Please find all lines containing "networks" in the listing below and copy them.

───── Provided information ─────

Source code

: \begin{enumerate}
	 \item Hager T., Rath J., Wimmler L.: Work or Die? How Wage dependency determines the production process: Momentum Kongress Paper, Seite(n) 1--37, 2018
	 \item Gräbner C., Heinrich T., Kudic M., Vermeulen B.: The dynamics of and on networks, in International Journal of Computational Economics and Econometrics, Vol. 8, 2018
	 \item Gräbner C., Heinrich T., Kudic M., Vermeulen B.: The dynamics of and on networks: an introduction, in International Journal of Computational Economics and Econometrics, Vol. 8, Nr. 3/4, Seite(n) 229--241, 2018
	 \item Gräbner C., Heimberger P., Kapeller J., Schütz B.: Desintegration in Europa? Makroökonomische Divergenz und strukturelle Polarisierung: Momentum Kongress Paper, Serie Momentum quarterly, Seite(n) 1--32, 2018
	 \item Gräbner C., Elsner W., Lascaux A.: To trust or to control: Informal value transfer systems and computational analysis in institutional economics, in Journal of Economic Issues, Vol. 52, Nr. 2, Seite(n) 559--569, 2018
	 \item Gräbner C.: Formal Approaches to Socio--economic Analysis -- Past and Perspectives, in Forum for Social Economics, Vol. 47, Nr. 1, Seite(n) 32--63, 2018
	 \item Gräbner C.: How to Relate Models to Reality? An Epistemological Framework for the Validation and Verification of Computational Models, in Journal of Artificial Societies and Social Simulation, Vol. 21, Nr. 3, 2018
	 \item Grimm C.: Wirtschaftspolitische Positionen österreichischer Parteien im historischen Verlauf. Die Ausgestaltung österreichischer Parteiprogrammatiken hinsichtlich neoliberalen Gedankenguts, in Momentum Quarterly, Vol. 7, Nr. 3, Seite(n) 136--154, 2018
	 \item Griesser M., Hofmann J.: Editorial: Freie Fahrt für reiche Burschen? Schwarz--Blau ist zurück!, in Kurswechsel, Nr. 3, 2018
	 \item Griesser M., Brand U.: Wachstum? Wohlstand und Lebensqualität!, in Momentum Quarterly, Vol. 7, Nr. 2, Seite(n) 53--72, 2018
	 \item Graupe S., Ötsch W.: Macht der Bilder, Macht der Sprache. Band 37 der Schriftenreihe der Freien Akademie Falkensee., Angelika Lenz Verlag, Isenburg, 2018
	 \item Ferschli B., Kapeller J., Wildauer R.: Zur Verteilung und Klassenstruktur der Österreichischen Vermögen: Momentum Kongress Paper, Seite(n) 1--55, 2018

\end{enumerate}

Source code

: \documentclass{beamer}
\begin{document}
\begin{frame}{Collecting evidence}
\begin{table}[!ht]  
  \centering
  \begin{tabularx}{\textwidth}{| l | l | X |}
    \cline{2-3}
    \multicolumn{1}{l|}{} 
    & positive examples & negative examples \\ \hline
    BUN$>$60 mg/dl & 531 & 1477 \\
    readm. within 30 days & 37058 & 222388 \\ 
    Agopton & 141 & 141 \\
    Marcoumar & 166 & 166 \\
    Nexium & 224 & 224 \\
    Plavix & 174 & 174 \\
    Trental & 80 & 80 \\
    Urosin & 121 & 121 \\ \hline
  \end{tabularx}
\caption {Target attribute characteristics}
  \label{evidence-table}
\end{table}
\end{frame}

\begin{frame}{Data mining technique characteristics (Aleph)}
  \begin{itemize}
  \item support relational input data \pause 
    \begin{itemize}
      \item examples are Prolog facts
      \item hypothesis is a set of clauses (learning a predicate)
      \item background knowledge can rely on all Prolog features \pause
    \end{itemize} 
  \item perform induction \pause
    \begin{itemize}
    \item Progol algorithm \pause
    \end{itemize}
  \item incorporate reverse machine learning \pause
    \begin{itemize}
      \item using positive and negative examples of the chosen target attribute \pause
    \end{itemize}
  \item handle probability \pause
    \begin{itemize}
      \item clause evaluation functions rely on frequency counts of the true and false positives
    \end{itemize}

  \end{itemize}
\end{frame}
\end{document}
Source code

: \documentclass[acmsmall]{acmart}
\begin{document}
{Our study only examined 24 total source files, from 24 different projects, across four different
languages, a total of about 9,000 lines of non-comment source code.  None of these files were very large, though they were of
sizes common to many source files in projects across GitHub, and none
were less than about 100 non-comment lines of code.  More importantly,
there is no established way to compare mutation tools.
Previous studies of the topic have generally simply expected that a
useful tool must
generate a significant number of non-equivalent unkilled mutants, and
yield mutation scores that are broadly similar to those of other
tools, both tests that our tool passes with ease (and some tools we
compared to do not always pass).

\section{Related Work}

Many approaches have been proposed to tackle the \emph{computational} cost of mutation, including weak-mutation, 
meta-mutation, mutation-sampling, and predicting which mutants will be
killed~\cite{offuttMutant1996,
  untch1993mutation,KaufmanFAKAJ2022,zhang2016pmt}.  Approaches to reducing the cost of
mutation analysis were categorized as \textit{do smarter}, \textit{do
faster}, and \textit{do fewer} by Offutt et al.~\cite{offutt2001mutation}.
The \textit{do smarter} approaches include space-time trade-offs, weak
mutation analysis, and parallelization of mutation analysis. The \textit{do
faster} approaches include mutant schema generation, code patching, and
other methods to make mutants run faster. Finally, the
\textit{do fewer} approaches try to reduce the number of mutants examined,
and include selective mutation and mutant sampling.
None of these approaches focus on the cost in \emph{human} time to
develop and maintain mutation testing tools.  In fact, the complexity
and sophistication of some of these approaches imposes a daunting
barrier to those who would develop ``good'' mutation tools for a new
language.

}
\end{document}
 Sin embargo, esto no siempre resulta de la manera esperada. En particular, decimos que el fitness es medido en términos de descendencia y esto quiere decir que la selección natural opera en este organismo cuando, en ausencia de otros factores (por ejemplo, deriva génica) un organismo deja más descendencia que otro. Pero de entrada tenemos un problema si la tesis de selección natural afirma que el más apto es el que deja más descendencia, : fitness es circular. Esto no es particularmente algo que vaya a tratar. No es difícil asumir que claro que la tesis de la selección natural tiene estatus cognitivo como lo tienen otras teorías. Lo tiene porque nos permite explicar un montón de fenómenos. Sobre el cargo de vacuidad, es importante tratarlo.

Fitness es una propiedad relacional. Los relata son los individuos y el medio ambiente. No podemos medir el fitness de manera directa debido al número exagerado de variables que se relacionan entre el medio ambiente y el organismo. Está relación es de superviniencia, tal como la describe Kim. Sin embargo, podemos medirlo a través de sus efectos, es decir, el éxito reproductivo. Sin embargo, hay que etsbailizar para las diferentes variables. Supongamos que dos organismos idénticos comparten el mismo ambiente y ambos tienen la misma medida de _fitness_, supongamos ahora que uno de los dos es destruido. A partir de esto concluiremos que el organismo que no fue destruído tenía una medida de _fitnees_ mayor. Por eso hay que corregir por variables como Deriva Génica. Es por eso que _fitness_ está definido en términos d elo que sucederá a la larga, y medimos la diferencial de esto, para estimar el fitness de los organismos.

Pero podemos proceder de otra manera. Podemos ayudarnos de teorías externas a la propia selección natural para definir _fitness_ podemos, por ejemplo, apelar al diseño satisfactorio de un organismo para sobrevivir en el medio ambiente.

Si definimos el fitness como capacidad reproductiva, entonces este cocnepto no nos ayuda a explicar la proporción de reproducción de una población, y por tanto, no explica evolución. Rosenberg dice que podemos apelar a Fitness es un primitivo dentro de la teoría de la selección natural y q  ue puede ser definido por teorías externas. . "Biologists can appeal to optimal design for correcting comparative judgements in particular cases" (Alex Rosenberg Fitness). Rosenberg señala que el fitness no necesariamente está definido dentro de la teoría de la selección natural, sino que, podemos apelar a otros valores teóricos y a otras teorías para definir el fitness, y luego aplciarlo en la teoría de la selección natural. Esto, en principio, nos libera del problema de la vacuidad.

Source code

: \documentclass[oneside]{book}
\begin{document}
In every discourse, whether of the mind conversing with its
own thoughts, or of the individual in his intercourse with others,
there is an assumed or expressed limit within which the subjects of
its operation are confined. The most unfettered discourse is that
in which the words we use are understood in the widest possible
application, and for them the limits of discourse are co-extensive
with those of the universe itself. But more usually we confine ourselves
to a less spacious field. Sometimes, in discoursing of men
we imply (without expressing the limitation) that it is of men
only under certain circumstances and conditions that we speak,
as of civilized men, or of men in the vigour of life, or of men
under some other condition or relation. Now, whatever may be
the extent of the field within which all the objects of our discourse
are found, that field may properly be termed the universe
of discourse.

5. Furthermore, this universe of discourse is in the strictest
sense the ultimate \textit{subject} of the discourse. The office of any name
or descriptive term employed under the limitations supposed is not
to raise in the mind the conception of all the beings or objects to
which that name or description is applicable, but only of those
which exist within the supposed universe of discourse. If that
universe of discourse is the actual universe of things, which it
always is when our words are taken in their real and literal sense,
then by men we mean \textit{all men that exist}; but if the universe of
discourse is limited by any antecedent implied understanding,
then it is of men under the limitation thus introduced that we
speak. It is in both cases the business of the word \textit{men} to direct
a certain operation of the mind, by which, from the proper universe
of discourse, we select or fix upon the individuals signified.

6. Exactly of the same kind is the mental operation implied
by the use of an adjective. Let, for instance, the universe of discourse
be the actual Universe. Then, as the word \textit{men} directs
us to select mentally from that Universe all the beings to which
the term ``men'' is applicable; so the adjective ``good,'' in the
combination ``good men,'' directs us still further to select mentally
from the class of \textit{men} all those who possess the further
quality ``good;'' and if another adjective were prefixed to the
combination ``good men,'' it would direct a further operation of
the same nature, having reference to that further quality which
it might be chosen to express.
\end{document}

─────

● Your solution
	 \item Gräbner C., Heinrich T., Kudic M., Vermeulen B.: The dynamics of and on networks, in International Journal of Computational Economics and Econometrics, Vol. 8, 2018
	 \item Gräbner C., Heinrich T., Kudic M., Vermeulen B.: The dynamics of and on networks: an introduction, in International Journal of Computational Economics and Econometrics, Vol. 8, Nr. 3/4, Seite(n) 229--241, 2018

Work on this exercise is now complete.